In this latest violent incident, the DFO boat sailed right over the top of the fishing boat from end to end. The three Native fishermen aboard were forced to dive into the water to avoid being seriously harmed.

Native activists on the Fraser River in British Columbia made similar charges against the DFO earlier this year, releasing video that appeared to show a DFO boat ramming a Cheam First Nation fishing boat. No charges were laid in that incident.

The day after the skiff was rammed in the Miramichi, Bill Namagoose, interim chief executive officer of the AFN, said the federal government's refusal to enter into a fair and equal discussion with Burnt Church is the root cause of the impasse and will be the main source of blame for any possible injuries.

"For us the issue is access to natural resources," he said. "When the Supreme Court rules there is a right to access natural resources and the federal government comes to the table to negotiate that issue there must be fairness and equity on the table. What we're seeing now is they're offering 40 traps to a community of 1,300 people. There's got to be fairness and equity. That's a policy I would like to work on for the AFN on these natural resource issues. There's going to be more rulings like this and there's got to be fairness and equity when the appropriate ministers negotiate access to these resources.

"The violence comes from the federal government. Clearly, it's been a show of force right from day one from the federal government, whereas the Burnt Church citizens merely wanted to practice their right as recognized by the Supreme Court and also wanted to make a proposal to the Department of Fisheries to have negotiations on a sort of co-management regime there," he said.

BurntChurch has played host to all the major figures in Native politics in the last few weeks. Coon Come visited the community and expressed his strong support for the people on Aug. 17. Nault visited on Aug. 28 but left abruptly when he discovered he was expected to discuss the issues in front of the press and public.

Namagoose said the people had the right to hear what Nault had to say and criticized the minister for leaving the community and not attending the public meeting.

"He was clearly abandoning his fiduciary obligation to protect Native people," he said. "That's a constitutional obligation that they have and they should deal with that. Clearly, it didn't show good judgment on his part not to address the members as they had expected him to do. He has a clear constitutional fiduciary obligation to do that. Under the Canadian constitution, that's what he's supposed to do. What other mandate does he need?"

The AFN is worried that the deadlock in New Brunswick could lead to injuries or worse. Namagoose said the AFN is trying to persuade the federal government to re-think its position.

"We're trying to make some effort to contact the prime minister's office and others. It has to be intervention on their side. They're the ones showing the force. They're the administrators of the violence we're seeing now," he said.

Indian Affairs Minister Robert Nault was interviewed by Windspeaker in Frog Lake, Alta. on Aug. 24.

"One of the things I have been doing for the last six to eight months is talking to the APC about the need to get into a negotiating process where we can talk about treaty implementation," he said. "Where we can talk about not just Marshall, but our whole relationship and how we can create First Nation economies.
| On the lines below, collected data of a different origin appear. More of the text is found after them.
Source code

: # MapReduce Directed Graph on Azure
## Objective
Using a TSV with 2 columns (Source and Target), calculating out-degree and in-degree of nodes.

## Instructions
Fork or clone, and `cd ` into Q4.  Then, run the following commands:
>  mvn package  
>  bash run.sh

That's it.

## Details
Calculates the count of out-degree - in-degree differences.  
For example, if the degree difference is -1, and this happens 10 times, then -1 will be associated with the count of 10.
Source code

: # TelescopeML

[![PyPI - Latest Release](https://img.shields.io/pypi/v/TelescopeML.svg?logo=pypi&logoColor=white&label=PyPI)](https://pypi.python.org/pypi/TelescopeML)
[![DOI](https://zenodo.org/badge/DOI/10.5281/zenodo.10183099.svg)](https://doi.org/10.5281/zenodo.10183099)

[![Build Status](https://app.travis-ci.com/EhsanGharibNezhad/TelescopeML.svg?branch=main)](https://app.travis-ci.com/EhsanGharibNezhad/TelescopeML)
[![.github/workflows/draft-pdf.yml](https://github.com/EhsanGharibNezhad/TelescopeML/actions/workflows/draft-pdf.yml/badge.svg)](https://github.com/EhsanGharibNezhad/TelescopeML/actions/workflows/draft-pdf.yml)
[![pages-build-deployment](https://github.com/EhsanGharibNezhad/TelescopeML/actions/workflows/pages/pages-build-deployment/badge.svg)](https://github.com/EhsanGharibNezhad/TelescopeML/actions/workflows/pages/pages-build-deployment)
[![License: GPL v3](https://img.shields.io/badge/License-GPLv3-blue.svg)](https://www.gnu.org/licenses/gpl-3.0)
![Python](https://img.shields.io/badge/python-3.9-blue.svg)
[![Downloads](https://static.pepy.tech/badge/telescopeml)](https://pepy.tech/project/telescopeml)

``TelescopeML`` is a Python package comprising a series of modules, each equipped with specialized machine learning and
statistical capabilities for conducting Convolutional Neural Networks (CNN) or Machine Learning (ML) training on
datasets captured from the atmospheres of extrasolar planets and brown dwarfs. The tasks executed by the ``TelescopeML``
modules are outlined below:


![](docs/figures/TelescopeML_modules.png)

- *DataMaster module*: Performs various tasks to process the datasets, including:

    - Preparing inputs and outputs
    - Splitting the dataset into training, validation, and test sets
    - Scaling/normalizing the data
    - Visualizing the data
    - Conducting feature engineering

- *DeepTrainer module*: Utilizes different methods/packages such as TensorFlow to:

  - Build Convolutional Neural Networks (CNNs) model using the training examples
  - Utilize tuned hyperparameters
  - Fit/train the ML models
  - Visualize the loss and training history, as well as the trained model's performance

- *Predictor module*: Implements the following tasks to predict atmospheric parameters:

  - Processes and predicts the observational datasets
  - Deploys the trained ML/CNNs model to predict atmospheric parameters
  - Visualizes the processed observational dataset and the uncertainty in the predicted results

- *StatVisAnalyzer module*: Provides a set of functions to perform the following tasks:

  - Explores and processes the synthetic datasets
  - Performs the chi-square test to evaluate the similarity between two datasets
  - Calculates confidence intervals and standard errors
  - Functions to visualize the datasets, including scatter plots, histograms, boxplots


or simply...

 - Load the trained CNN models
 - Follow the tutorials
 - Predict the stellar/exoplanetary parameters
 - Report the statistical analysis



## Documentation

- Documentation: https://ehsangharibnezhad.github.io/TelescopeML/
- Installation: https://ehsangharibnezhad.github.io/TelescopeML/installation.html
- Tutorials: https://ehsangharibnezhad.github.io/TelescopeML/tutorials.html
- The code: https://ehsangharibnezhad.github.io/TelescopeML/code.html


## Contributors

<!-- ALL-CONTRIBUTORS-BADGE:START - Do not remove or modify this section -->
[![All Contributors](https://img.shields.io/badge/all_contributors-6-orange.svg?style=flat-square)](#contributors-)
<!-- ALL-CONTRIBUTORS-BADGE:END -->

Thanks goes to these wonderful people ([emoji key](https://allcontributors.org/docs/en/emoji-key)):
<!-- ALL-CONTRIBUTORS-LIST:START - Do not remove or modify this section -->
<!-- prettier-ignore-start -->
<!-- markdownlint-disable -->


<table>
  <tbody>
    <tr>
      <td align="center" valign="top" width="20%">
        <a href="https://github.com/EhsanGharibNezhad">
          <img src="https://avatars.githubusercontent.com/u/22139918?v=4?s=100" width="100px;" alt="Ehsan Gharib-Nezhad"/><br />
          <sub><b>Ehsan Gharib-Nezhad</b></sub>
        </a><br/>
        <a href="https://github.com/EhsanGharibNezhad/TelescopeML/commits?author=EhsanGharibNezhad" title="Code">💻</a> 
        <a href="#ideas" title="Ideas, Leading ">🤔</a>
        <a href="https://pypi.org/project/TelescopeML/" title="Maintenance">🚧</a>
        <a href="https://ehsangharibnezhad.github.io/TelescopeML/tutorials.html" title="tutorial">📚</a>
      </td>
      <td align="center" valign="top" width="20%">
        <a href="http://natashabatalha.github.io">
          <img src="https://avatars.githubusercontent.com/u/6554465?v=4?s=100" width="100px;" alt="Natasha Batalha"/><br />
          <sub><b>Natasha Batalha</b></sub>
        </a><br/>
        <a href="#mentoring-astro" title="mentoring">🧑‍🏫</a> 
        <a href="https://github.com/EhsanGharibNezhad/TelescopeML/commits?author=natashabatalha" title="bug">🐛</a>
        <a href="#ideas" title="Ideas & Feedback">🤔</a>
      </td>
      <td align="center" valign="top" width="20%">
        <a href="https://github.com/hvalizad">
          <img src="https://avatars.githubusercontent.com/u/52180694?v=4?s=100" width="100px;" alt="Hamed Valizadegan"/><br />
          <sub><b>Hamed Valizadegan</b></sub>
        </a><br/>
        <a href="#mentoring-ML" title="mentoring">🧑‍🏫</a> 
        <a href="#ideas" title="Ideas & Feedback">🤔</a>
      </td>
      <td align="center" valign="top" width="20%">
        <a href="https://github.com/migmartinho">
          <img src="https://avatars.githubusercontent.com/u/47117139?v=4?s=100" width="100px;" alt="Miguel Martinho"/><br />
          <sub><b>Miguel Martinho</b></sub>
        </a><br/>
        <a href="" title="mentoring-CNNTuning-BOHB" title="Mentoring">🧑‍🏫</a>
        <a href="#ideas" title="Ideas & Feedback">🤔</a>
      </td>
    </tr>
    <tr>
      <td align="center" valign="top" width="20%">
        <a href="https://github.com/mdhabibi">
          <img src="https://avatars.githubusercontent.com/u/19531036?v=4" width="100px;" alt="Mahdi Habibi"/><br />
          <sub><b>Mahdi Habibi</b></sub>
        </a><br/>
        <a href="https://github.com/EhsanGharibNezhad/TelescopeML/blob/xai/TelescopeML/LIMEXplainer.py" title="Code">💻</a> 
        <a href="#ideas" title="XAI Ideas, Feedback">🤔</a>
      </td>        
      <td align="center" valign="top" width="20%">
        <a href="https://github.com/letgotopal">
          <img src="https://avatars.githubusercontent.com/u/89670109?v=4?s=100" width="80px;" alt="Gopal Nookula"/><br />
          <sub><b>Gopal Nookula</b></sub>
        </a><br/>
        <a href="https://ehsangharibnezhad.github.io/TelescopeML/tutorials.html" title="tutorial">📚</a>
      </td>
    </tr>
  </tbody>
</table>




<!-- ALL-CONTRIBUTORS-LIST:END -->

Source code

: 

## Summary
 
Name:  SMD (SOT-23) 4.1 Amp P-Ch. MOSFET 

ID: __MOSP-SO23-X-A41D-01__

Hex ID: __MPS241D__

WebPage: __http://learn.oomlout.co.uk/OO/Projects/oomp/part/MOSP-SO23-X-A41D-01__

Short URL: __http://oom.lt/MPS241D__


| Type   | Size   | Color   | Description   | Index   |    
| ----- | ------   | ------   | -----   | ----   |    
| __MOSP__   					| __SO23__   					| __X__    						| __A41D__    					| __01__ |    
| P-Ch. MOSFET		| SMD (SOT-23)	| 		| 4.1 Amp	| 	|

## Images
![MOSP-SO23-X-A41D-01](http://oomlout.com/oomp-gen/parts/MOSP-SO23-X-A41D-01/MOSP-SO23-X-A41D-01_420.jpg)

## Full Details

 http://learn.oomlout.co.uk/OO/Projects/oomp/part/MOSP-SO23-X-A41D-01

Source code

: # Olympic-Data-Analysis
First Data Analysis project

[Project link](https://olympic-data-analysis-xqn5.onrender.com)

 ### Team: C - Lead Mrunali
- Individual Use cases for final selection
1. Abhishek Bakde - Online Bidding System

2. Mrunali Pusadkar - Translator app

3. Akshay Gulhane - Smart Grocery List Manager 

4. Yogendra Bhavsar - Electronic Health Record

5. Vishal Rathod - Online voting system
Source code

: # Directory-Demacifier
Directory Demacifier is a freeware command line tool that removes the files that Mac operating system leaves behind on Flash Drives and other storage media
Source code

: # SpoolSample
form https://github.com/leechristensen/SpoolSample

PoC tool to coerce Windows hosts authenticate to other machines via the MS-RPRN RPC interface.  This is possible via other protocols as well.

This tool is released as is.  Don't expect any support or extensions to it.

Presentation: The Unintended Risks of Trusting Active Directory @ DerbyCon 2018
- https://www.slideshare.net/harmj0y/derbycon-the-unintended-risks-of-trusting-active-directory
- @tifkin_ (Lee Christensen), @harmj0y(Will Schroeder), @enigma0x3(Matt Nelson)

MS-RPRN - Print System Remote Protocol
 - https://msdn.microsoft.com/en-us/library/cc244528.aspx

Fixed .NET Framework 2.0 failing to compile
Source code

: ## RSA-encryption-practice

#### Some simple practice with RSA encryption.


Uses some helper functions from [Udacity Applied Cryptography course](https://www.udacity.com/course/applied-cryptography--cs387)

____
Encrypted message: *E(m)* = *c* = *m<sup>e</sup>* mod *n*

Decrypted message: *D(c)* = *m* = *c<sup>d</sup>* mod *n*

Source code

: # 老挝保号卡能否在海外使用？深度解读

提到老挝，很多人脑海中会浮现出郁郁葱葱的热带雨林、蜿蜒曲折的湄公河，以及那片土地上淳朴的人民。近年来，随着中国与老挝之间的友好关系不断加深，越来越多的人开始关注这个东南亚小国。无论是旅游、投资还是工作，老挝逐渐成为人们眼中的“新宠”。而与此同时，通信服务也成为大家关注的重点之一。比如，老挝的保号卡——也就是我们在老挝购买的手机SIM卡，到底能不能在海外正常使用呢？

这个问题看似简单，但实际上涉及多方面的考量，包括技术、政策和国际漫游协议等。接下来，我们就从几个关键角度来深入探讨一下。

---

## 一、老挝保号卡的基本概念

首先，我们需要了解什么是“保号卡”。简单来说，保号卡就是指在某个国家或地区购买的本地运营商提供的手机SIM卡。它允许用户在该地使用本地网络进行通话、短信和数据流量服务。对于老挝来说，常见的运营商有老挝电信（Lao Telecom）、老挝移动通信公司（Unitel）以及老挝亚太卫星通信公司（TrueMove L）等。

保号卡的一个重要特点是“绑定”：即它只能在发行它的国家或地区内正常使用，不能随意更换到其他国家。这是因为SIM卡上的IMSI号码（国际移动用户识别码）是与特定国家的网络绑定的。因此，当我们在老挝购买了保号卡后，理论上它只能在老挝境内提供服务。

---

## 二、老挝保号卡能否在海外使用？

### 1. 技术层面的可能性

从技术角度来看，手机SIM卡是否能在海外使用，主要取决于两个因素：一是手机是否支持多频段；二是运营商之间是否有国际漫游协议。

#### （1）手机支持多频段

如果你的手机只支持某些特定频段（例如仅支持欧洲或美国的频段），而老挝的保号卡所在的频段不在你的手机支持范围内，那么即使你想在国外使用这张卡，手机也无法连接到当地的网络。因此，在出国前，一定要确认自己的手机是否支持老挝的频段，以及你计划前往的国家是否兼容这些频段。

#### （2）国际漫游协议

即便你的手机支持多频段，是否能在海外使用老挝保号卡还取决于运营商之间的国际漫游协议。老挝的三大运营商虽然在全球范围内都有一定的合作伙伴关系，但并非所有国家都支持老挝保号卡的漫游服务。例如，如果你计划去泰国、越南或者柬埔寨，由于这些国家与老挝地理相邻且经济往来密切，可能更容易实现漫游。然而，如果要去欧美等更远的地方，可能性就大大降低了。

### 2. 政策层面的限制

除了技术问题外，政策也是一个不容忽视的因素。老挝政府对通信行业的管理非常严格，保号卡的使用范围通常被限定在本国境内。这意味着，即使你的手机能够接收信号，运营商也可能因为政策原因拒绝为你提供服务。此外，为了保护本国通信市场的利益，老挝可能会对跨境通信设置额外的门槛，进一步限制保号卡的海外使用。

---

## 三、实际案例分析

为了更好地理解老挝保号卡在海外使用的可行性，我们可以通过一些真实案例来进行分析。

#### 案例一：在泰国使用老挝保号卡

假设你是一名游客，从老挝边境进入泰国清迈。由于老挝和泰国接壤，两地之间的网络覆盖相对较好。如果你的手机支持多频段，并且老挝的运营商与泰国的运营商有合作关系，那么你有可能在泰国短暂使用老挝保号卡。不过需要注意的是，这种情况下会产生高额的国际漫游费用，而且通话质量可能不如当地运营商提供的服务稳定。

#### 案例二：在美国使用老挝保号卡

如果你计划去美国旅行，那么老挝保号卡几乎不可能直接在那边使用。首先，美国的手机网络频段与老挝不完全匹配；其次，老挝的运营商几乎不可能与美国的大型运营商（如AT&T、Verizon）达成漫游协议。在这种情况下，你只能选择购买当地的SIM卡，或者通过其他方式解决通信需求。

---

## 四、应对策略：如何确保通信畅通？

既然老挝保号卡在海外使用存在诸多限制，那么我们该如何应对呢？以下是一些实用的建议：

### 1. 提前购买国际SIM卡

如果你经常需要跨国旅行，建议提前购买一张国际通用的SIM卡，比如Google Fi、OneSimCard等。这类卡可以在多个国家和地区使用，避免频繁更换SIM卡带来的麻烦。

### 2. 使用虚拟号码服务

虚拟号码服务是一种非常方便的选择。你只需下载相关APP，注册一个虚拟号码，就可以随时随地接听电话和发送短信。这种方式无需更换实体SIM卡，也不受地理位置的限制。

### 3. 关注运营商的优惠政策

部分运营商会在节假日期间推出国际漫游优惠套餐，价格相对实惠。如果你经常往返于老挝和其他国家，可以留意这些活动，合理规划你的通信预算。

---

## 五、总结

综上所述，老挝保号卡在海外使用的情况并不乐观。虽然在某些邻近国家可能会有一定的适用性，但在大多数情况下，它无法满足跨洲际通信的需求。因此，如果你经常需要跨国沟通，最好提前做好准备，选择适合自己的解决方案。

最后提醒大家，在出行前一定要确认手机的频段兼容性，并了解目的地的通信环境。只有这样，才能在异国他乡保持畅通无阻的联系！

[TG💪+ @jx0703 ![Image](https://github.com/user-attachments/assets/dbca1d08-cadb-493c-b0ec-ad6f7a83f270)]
How we can define a moderate livelihood if that is a moderate starting point of our discussions. We have done a lot of work in the last number of months on those particular issues, and we are now getting to a point where we do think we will goto the table and start discussing this.

"My only concern at this point is that I don't have a commitment from the provincial governments. We hope to have a commitment shortly by the Nova Scotia government, but New Brunswick at this point is not ready to come to the table to start discussing with the First Nations, not just fisheries issues, but the whole issue of treaty benefits and what they mean in a more modern context. That is really what we have been doing in other parts of the country and it shouldn't be any different in the Atlantic. So am I going down there with the objective of suggesting more cool heads prevail? Everywhere I go I certainly have that intention of saying to people 'look we can't resolve these things by not talking, people having diverging views.' Even though we're changing laws, we need to change laws over a longer period of time. You can't change over 400 years of fishing regulations in one year. If I had the opportunity, certainly, with the chiefs I would advise them to be careful and not put ourselves in a position of hurting people."

Minister Dhaliwal has been accused by Native leaders of being inflexible and being more interested in using his power than in treating Native leaders with respect. Nault said he would prefer if Burnt Church didn't challenge the Fisheries minister's authority.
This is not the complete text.